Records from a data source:
=== Begin Enclosure ===

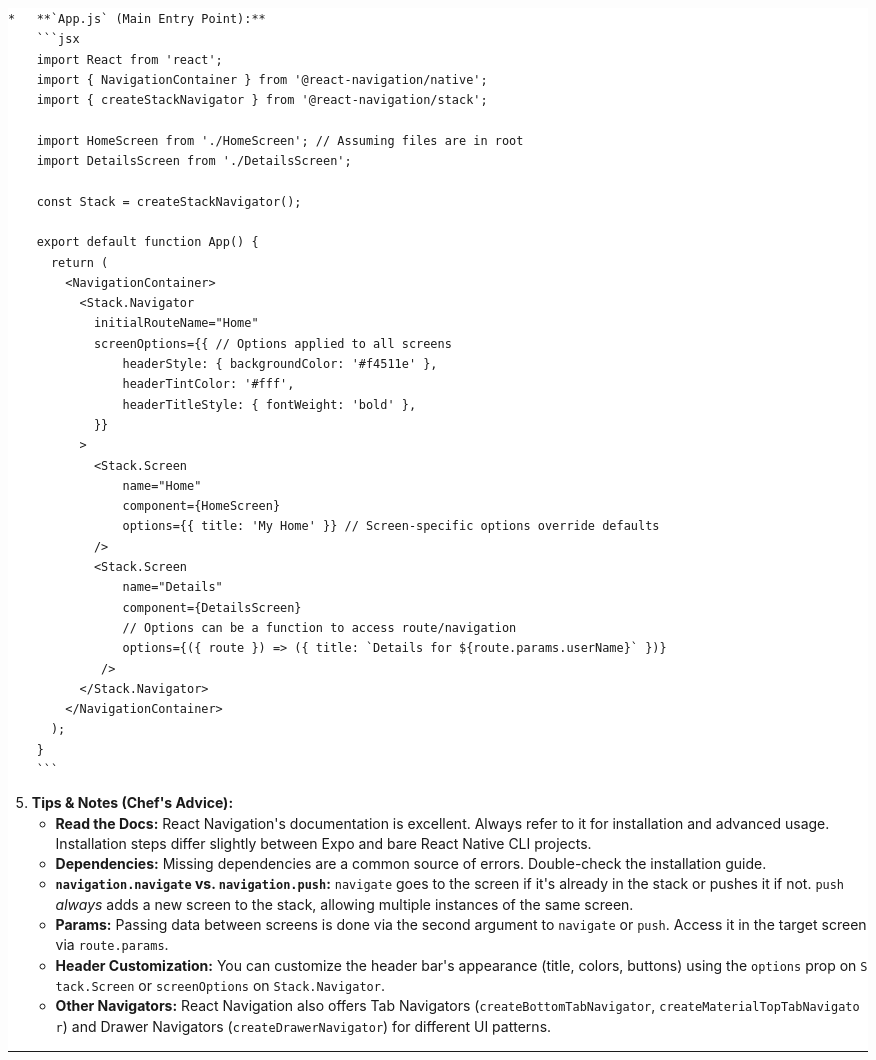     *   **`App.js` (Main Entry Point):**
        ```jsx
        import React from 'react';
        import { NavigationContainer } from '@react-navigation/native';
        import { createStackNavigator } from '@react-navigation/stack';

        import HomeScreen from './HomeScreen'; // Assuming files are in root
        import DetailsScreen from './DetailsScreen';

        const Stack = createStackNavigator();

        export default function App() {
          return (
            <NavigationContainer>
              <Stack.Navigator
                initialRouteName="Home"
                screenOptions={{ // Options applied to all screens
                    headerStyle: { backgroundColor: '#f4511e' },
                    headerTintColor: '#fff',
                    headerTitleStyle: { fontWeight: 'bold' },
                }}
              >
                <Stack.Screen
                    name="Home"
                    component={HomeScreen}
                    options={{ title: 'My Home' }} // Screen-specific options override defaults
                />
                <Stack.Screen
                    name="Details"
                    component={DetailsScreen}
                    // Options can be a function to access route/navigation
                    options={({ route }) => ({ title: `Details for ${route.params.userName}` })}
                 />
              </Stack.Navigator>
            </NavigationContainer>
          );
        }
        ```

5.  **Tips & Notes (Chef's Advice):**
    *   **Read the Docs:** React Navigation's documentation is excellent. Always refer to it for installation and advanced usage. Installation steps differ slightly between Expo and bare React Native CLI projects.
    *   **Dependencies:** Missing dependencies are a common source of errors. Double-check the installation guide.
    *   **`navigation.navigate` vs. `navigation.push`:** `navigate` goes to the screen if it's already in the stack or pushes it if not. `push` *always* adds a new screen to the stack, allowing multiple instances of the same screen.
    *   **Params:** Passing data between screens is done via the second argument to `navigate` or `push`. Access it in the target screen via `route.params`.
    *   **Header Customization:** You can customize the header bar's appearance (title, colors, buttons) using the `options` prop on `Stack.Screen` or `screenOptions` on `Stack.Navigator`.
    *   **Other Navigators:** React Navigation also offers Tab Navigators (`createBottomTabNavigator`, `createMaterialTopTabNavigator`) and Drawer Navigators (`createDrawerNavigator`) for different UI patterns.

---
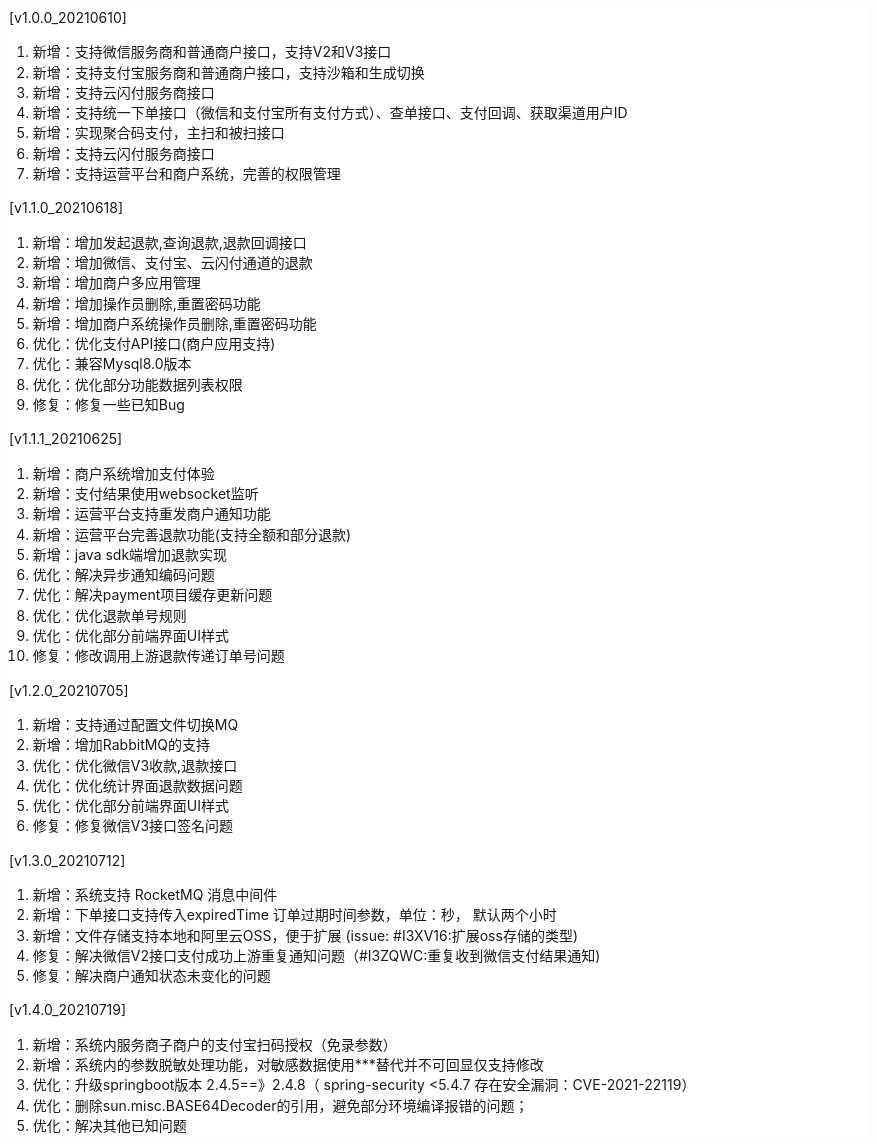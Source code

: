 [v1.0.0_20210610]
1. 新增：支持微信服务商和普通商户接口，支持V2和V3接口
2. 新增：支持支付宝服务商和普通商户接口，支持沙箱和生成切换
3. 新增：支持云闪付服务商接口
4. 新增：支持统一下单接口（微信和支付宝所有支付方式）、查单接口、支付回调、获取渠道用户ID
5. 新增：实现聚合码支付，主扫和被扫接口
6. 新增：支持云闪付服务商接口
7. 新增：支持运营平台和商户系统，完善的权限管理

[v1.1.0_20210618]
1. 新增：增加发起退款,查询退款,退款回调接口
2. 新增：增加微信、支付宝、云闪付通道的退款
3. 新增：增加商户多应用管理
4. 新增：增加操作员删除,重置密码功能
5. 新增：增加商户系统操作员删除,重置密码功能
6. 优化：优化支付API接口(商户应用支持)
7. 优化：兼容Mysql8.0版本
8. 优化：优化部分功能数据列表权限
9. 修复：修复一些已知Bug

[v1.1.1_20210625]
1. 新增：商户系统增加支付体验
2. 新增：支付结果使用websocket监听
3. 新增：运营平台支持重发商户通知功能
4. 新增：运营平台完善退款功能(支持全额和部分退款)
5. 新增：java sdk端增加退款实现
6. 优化：解决异步通知编码问题
7. 优化：解决payment项目缓存更新问题
8. 优化：优化退款单号规则
9. 优化：优化部分前端界面UI样式
10. 修复：修改调用上游退款传递订单号问题

[v1.2.0_20210705]
1. 新增：支持通过配置文件切换MQ
2. 新增：增加RabbitMQ的支持
3. 优化：优化微信V3收款,退款接口
4. 优化：优化统计界面退款数据问题
5. 优化：优化部分前端界面UI样式
6. 修复：修复微信V3接口签名问题

[v1.3.0_20210712]
1. 新增：系统支持 RocketMQ 消息中间件
2. 新增：下单接口支持传入expiredTime 订单过期时间参数，单位：秒， 默认两个小时
3. 新增：文件存储支持本地和阿里云OSS，便于扩展 (issue: #I3XV16:扩展oss存储的类型)
4. 修复：解决微信V2接口支付成功上游重复通知问题（#I3ZQWC:重复收到微信支付结果通知)
5. 修复：解决商户通知状态未变化的问题

[v1.4.0_20210719]
1. 新增：系统内服务商子商户的支付宝扫码授权（免录参数）
2. 新增：系统内的参数脱敏处理功能，对敏感数据使用***替代并不可回显仅支持修改
3. 优化：升级springboot版本 2.4.5==》2.4.8（ spring-security <5.4.7 存在安全漏洞：CVE-2021-22119）
4. 优化：删除sun.misc.BASE64Decoder的引用，避免部分环境编译报错的问题；
5. 优化：解决其他已知问题
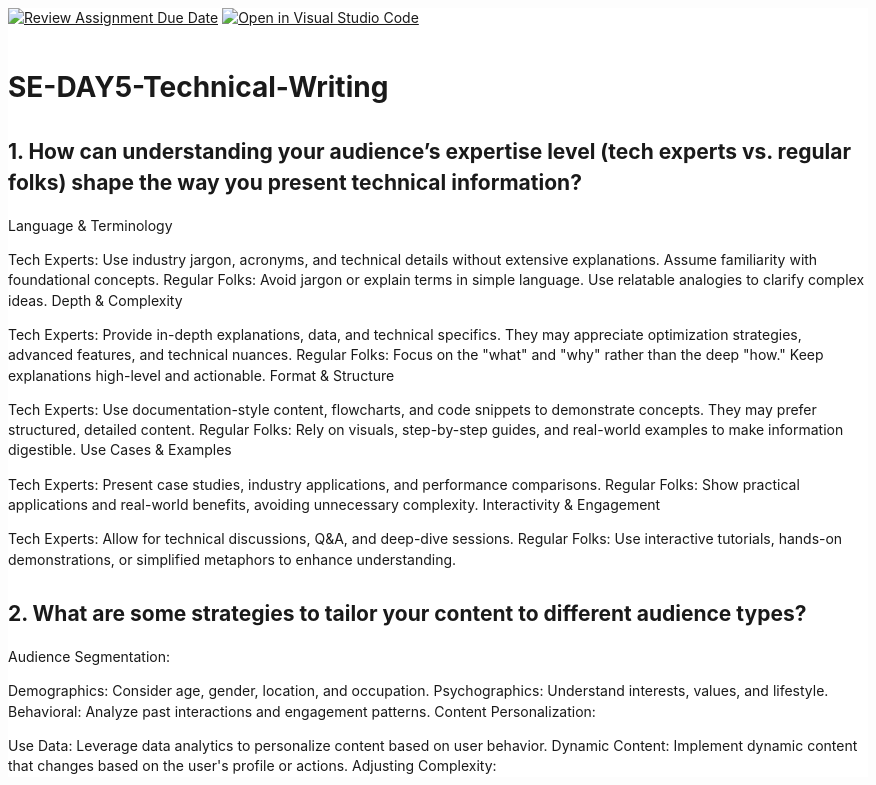 [![Review Assignment Due Date](https://classroom.github.com/assets/deadline-readme-button-22041afd0340ce965d47ae6ef1cefeee28c7c493a6346c4f15d667ab976d596c.svg)](https://classroom.github.com/a/zsAR-pyY)
[![Open in Visual Studio Code](https://classroom.github.com/assets/open-in-vscode-2e0aaae1b6195c2367325f4f02e2d04e9abb55f0b24a779b69b11b9e10269abc.svg)](https://classroom.github.com/online_ide?assignment_repo_id=18456503&assignment_repo_type=AssignmentRepo)

# SE-DAY5-Technical-Writing

## 1. How can understanding your audience’s expertise level (tech experts vs. regular folks) shape the way you present technical information?

Language & Terminology

Tech Experts: Use industry jargon, acronyms, and technical details without extensive explanations. Assume familiarity with foundational concepts.
Regular Folks: Avoid jargon or explain terms in simple language. Use relatable analogies to clarify complex ideas.
Depth & Complexity

Tech Experts: Provide in-depth explanations, data, and technical specifics. They may appreciate optimization strategies, advanced features, and technical nuances.
Regular Folks: Focus on the "what" and "why" rather than the deep "how." Keep explanations high-level and actionable.
Format & Structure

Tech Experts: Use documentation-style content, flowcharts, and code snippets to demonstrate concepts. They may prefer structured, detailed content.
Regular Folks: Rely on visuals, step-by-step guides, and real-world examples to make information digestible.
Use Cases & Examples

Tech Experts: Present case studies, industry applications, and performance comparisons.
Regular Folks: Show practical applications and real-world benefits, avoiding unnecessary complexity.
Interactivity & Engagement

Tech Experts: Allow for technical discussions, Q&A, and deep-dive sessions.
Regular Folks: Use interactive tutorials, hands-on demonstrations, or simplified metaphors to enhance understanding.

## 2. What are some strategies to tailor your content to different audience types?

Audience Segmentation:

Demographics: Consider age, gender, location, and occupation.
Psychographics: Understand interests, values, and lifestyle.
Behavioral: Analyze past interactions and engagement patterns.
Content Personalization:

Use Data: Leverage data analytics to personalize content based on user behavior.
Dynamic Content: Implement dynamic content that changes based on the user's profile or actions.
Adjusting Complexity:
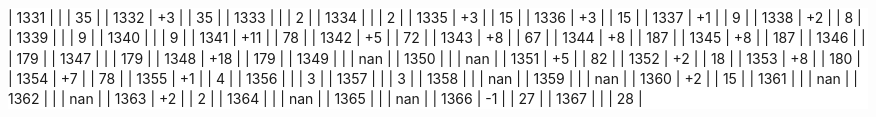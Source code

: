 | 1331 |       |          |      35 |
| 1332 | +3    |          |      35 |
| 1333 |       |          |       2 |
| 1334 |       |          |       2 |
| 1335 | +3    |          |      15 |
| 1336 | +3    |          |      15 |
| 1337 | +1    |          |       9 |
| 1338 | +2    |          |       8 |
| 1339 |       |          |       9 |
| 1340 |       |          |       9 |
| 1341 | +11   |          |      78 |
| 1342 | +5    |          |      72 |
| 1343 | +8    |          |      67 |
| 1344 | +8    |          |     187 |
| 1345 | +8    |          |     187 |
| 1346 |       |          |     179 |
| 1347 |       |          |     179 |
| 1348 | +18   |          |     179 |
| 1349 |       |          |     nan |
| 1350 |       |          |     nan |
| 1351 | +5    |          |      82 |
| 1352 | +2    |          |      18 |
| 1353 | +8    |          |     180 |
| 1354 | +7    |          |      78 |
| 1355 | +1    |          |       4 |
| 1356 |       |          |       3 |
| 1357 |       |          |       3 |
| 1358 |       |          |     nan |
| 1359 |       |          |     nan |
| 1360 | +2    |          |      15 |
| 1361 |       |          |     nan |
| 1362 |       |          |     nan |
| 1363 | +2    |          |       2 |
| 1364 |       |          |     nan |
| 1365 |       |          |     nan |
| 1366 | -1    |          |      27 |
| 1367 |       |          |      28 |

=== End Enclosure ===

● **Problem details**
Before answering, count every line of the data that holds the word "concepts"; the reply is that number only.

● **Written response**
2